The PAC also points out that still too few women secure the birth location of their choice. Local maternity networks are an important route to share and spread best practice between and within networks, thereby improving quality and helping to eradicate unacceptable variations across the country. Does the Minister accept that current maternity networks are less well developed than other NHS networks? What can he do about it?

I am pleased that the noble Baroness, Lady Manzoor, will speak on mental health services for pregnant mothers. Indeed, I hope that other colleagues and maybe the Minister will pursue other aspects of maternity services that I do not have time to turn to, including maternal mortality rates and their breakdown into socioeconomic groups, perinatal deaths and the comforting of mothers suffering still births, the availability of hospital beds, the screening of babies for debilitating diseases, and data collection in maternity services, which is crucial in developing policies.

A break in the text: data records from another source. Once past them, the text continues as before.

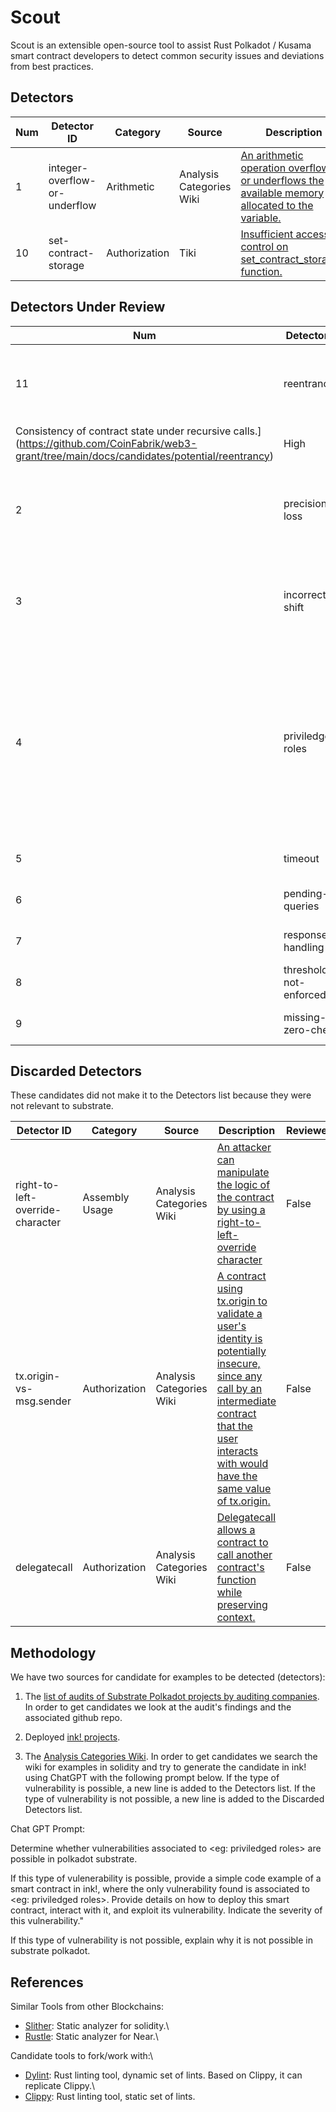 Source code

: # Scout

Scout is an extensible open-source tool to assist Rust Polkadot / Kusama smart contract developers to detect common security issues and deviations from best practices.

## Detectors

| Num | Detector ID | Category | Source | Description| Severity | Confidence | Reviewed | Linter |
| ------ | ------ | ------ | ------| ------| ------ | ------ | ------ | ------ |
| 1 | integer-overflow-or-underflow | Arithmetic | Analysis Categories Wiki | [An arithmetic operation overflows or underflows the available memory allocated to the variable.](https://github.com/CoinFabrik/web3-grant/blob/main/docs/detectors/integer-overflow-or-underflow/integer-overflow-or-underflow.md) | High | ? | Working vulnerability Agus | None |
| 10 | set-contract-storage | Authorization | Tiki | [Insufficient access control on set_contract_storage() function.](https://github.com/CoinFabrik/web3-grant/blob/main/docs/detectors/set-contract-storage/set-contract-storage.md)  | High | ? | Tiki | None |

## Detectors Under Review

| Num | Detector ID | Category | Source | Description| Severity | Confidence | Reviewed | Linter |
| ------ | ------ | ------ | ------| ------| ------ | ------ | ------ | ------ |
| 11 | reentrancy | Reentrancy |  Analysis Categories Wiki/ Deployed ink! projects |  [
Consistency of contract state under recursive calls.](https://github.com/CoinFabrik/web3-grant/tree/main/docs/candidates/potential/reentrancy) | High | ? | Tiki | None |
| 2 | precision-loss | Arithmetic |  Analysis Categories Wiki |  [Order of multiplications and divisions are important to ensure numerical precision.](https://gitlab.com/coinfabrik-private/web3-grant/scout/-/wikis/Scout/Detectors/Precision-Loss) | High | ? | False | None |
| 3 | incorrect-shift | Assembly Usage |  Analysis Categories Wiki |  [Arithmetic shift is performed with an incorrect or unexpected value.](https://gitlab.com/coinfabrik-private/web3-grant/scout/-/wikis/Scout/Detectors/Incorrect-shift) | High | ? | False | None |
| 4 | priviledged-roles | Authorization |  Analysis Categories Wiki |  [A vulnerability can arise if the roles and permissions are not properly defined or implemented, which can lead to unauthorized access to privileged functions and data.](https://gitlab.com/coinfabrik-private/web3-grant/scout/-/wikis/Scout/Detectors/Priviledged-roles) | ? | ? | False | None |\
| 5 | timeout | Validations and error handling |  [Audit-4](https://blog.quarkslab.com/resources/2022-02-27-xcmv2-audit/21-12-908-REP.pdf) |  ? | ? | ? | False | None |\
| 6 | pending-queries | Validations and error handling |  [Audit-4](https://blog.quarkslab.com/resources/2022-02-27-xcmv2-audit/21-12-908-REP.pdf) |  ? | ? | ? | False | None |\
| 7 | response-handling | Validations and error handling |  [Audit-4](https://blog.quarkslab.com/resources/2022-02-27-xcmv2-audit/21-12-908-REP.pdf) | ? | ? | ? | False | None |\
| 8 | threshold-not-enforced | Validations and error handling |  [Audit-7](https://raw.githubusercontent.com/parallel-finance/auditing-report/main/Halborn_Parallel_fi_Loans_Pallet_Substrate_Pallet_Security_Audit_Report_Final.pdf) | ? | ? | ? | False | None |
| 9 | missing-zero-check | Validations and error handling |  [Audit-7](https://raw.githubusercontent.com/parallel-finance/auditing-report/main/Halborn_Parallel_fi_Loans_Pallet_Substrate_Pallet_Security_Audit_Report_Final.pdf) | ? | ? | ? | False | None |

## Discarded Detectors

These candidates did not make it to the Detectors list because they were not relevant to substrate.

| Detector ID | Category | Source | Description| Reviewed |
| ------ | ------ | ------ | ------ | ------ |
| right-to-left-override-character | Assembly Usage |  Analysis Categories Wiki |  [An attacker can manipulate the logic of the contract by using a right-to-left-override character](banana) | False |
| tx.origin-vs-msg.sender | Authorization |  Analysis Categories Wiki |  [A contract using tx.origin to validate a user's identity is potentially insecure, since any call by an intermediate contract that the user interacts with would have the same value of tx.origin.](https://gitlab.com/coinfabrik-private/web3-grant/scout/-/wikis/Scout/Discarded-Detectors/Tx.origin-vs-msg.sender) | False |
| delegatecall | Authorization |  Analysis Categories Wiki | [Delegatecall allows a contract to call another contract's function while preserving context.](https://gitlab.com/coinfabrik-private/web3-grant/scout/-/wikis/Scout/Discarded-Detectors/Delegatecall) | False |

## Methodology

We have two sources for candidate for examples to be detected (detectors):

1. The [list of audits of Substrate Polkadot projects by auditing companies](https://docs.google.com/spreadsheets/d/1xQ-RTui38vTAXKIbBOLZmbUEvHjTGrbdRvbG12c7n-8/edit#gid=0). In order to get candidates we look at the audit's findings and the associated github repo.

2. Deployed [ink! projects](https://docs.google.com/spreadsheets/d/19fVqHwQwfhWUBfHppiEnr9yJ9Ep-qr_czGSSkTvKn5E/edit?usp=share_link).

3. The [Analysis Categories Wiki](https://gitlab.com/coinfabrik-private/coinfabrik-wiki/-/wikis/Auditing/Analyses). In order to get candidates we search the wiki for examples in solidity and try to generate the candidate in ink! using ChatGPT with the following prompt below. If the type of vulnerability is possible, a new line is added to the Detectors list. If the type of vulnerability is not possible, a new line is added to the Discarded Detectors list.

Chat GPT Prompt:

Determine whether vulnerabilities associated to <eg: priviledged roles> are possible in polkadot substrate.

If this type of vulenerability is possible, provide a simple code example of a smart contract in ink!, where the only vulnerability found is associated to <eg: priviledged roles>. Provide details on how to deploy this smart contract, interact with it, and exploit its vulnerability. Indicate the severity of this vulnerability."

If this type of vulnerability is not possible, explain why it is not possible in substrate polkadot.


## References

Similar Tools from other Blockchains:
- [Slither](https://github.com/crytic/slither): Static analyzer for solidity.\
- [Rustle](https://github.com/blocksecteam/rustle): Static analyzer for Near.\

Candidate tools to fork/work with:\
- [Dylint](https://github.com/trailofbits/dylint): Rust linting tool, dynamic set of lints. Based on Clippy, it can replicate Clippy.\
- [Clippy](https://github.com/rust-lang/rust-clippy): Rust linting tool, static set of lints.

Will the Minister say more about pay, which has been frozen for midwives since 2011 and 2012, with just a 1% rise in 2013 and frozen again in 2014? This is an important recruiting angle that needs to be prized. Will the Minister confirm that in future the Government will listen to and implement the recommendations of the independent pay review body?

In my final minute, I turn to the European Union and ask the Minister whether there is sharing of practice across the EU. If it stands for anything, the European Union is the swap shop of ideas, which the National Health Service should be involved in—and nowhere more than in maternity services.

Finally, are we doing anything to recognise the wonderful nurses who go out to deal with the Ebola problems that have been experienced, and are we doing more to share the best practice with other parts of the globe, where improving maternity services is so crucial to getting a better world?

I look forward to the debate and hope that the Minister will be able to reply to some of those points and to write to me on those that he does not have time to cover.